When I first began walking with Jesus, I was sure I knew all about him. It was a delight to give everything up for his sake, to fling myself out on a risky path of love. Now, I’m not so sure. Jesus is striding ahead of me, and he looks strange: “They were on their way up to Jerusalem, with Jesus leading the way, and the disciples were astonished, while those who followed were afraid” (Mark 10:32).

There is a side to Jesus that chills the heart and makes the spiritual life gasp for breath. This strange being, with his face set like flint and his striding determination, no longer appears as counselor and comrade. He has a point of view I know nothing about.
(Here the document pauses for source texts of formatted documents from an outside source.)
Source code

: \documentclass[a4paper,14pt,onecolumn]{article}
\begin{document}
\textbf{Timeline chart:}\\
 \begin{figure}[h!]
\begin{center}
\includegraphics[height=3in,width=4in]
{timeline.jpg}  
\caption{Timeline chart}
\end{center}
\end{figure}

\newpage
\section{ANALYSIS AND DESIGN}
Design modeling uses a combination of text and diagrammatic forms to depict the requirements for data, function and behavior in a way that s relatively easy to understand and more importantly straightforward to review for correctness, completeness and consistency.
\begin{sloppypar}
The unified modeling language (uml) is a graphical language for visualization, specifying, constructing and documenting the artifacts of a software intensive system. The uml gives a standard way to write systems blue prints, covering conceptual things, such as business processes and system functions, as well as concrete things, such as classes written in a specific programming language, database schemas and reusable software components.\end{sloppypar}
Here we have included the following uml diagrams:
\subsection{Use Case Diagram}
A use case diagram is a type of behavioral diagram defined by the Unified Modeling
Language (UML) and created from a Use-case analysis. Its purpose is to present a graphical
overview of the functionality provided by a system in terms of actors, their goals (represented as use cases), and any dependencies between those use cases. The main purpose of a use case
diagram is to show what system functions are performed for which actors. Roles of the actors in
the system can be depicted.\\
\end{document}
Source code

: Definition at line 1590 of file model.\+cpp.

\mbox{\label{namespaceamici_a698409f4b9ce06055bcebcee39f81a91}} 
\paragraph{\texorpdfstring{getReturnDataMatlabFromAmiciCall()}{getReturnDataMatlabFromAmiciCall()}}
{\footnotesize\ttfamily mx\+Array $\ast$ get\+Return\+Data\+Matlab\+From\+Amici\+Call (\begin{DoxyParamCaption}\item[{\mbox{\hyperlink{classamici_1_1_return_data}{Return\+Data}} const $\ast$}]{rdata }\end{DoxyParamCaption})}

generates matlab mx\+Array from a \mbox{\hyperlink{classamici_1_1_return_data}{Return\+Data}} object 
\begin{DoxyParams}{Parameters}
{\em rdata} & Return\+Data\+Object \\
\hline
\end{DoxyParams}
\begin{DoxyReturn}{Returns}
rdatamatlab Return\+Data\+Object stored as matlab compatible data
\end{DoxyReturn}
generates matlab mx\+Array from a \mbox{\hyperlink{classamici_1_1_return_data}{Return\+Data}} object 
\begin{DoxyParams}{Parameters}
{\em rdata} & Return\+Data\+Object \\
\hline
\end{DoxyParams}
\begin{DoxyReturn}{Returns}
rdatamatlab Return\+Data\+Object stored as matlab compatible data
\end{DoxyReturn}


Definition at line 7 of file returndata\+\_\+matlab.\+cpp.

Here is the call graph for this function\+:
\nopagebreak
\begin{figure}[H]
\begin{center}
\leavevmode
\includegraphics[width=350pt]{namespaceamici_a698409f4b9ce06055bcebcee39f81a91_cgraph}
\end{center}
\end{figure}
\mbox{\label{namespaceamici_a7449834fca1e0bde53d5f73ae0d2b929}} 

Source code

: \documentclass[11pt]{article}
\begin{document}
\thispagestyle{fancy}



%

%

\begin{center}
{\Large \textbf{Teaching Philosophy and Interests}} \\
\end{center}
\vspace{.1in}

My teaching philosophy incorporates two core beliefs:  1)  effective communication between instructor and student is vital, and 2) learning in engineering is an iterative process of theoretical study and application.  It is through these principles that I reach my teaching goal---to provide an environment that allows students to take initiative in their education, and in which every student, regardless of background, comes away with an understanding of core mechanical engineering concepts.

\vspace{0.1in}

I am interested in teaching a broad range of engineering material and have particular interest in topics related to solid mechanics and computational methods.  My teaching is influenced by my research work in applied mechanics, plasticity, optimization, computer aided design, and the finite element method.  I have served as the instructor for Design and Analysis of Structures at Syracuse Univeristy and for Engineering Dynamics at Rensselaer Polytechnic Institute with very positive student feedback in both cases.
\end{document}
At first, I was confident that I understood him, but now there is a distance between us; I can no longer be so familiar with my Lord. He is out ahead, and he never turns around.

Jesus Christ had to fathom every sin and every sorrow that could possibly afflict the human race: this is what makes him seem so strange. When we see him in this aspect, we don’t know him. He is a leader striding before us, and with dismay we realize that we don’t know how to follow him. We have no idea where he’s going, and the destination has become strangely far off. A sense of darkness surrounds us.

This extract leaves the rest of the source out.